To stave off boredom he writes memoirs of the life he once led at the heart of the New Model Army and his cousin Oliver Cromwell’s Protectorate. This device enables Harris to tell the story of these extraordinary times in reflection, and to access the complex mental world of the people caught up in them. We witness the revolutionary achievements of the Parliamentarian leaders who emerged, often from obscurity, to wage and win three successive civil wars, create and run England’s only Commonwealth and propel an increasingly global Britain into its future. 

The scenes between Whalley and Goffe are the beating heart of the book, capturing the intensity and intimacy of their odd-couple relationship; two very different men living together as their basest selves, both pining for the shared family they have left behind. But their relationship is also a distillation of the immense variety of attitudes and ambitions amongst those who fought for Parliament. 

Whalley, the middle-aged, pragmatic Cromwellian soldier, longs for the Eden that is England from which he has been expelled. Meanwhile Goffe, the younger, fanatical millenarian, sees New England as the Promised Land from which to observe the purging plague and fire consuming the old country that heralds the second coming of Christ. It was these fault-lines in the uneasy alliance that waged Parliament’s Good Old Cause which ultimately brought it down and enabled the return of the king.

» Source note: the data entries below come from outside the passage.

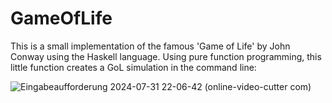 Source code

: # GameOfLife
This is a small implementation of the famous 'Game of Life' by John Conway using the Haskell language.
Using pure function programming, this little function creates a GoL simulation in the command line:


![Eingabeaufforderung 2024-07-31 22-06-42 (online-video-cutter com)](https://github.com/user-attachments/assets/b38ef41a-5207-4780-b53f-03478bef1ca8)

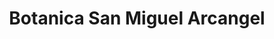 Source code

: ---
title: "Botanica San Miguel Arcangel"
url: /houston/botanica-san-miguel-arcangel/
shop: herbalist
--- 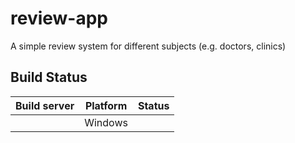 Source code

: # review-app
A simple review system for different subjects (e.g. doctors, clinics)

## Build Status
| Build server| Platform       | Status      |
|-------------|----------------|-------------|
|             | Windows        |             |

Act of Oblivion is an apt choice of title

By the end of the book, after a classic Harris denouement of tense excitement, we are left with the lingering scent of sadness and frustration which characterised the later lives of many Parliamentarians living under the Restoration. The crashing self-inflicted reality that squashed those who had given so much and dreamed so big, and the unanswered questions that would haunt them for the rest of their lives: why had God asked this of them? What had it all been for? Harris cannot answer these questions, but in Whalley and Goffe’s strangely beautiful love story he lays bare the terrible price paid by so many for an unknown future. 

Act of Oblivion is an apt choice of title in more ways than one. Along with pronouncing forgiveness or punishment upon individuals, the Act also consigned the conflict and its aftermath to the dustbin of national memory where it has languished ever since. Charles II re-dated his reign eleven years to begin at the death of his father, and the Interregnum was wiped from the record. Even to speak of it was illegal. 

In his new thriller, Robert Harris wrests this fascinating period back from its unjust oblivion, showing how closely its complex landscape of constitutional crises and Puritan politics played out in new unregulated media resonates with us today.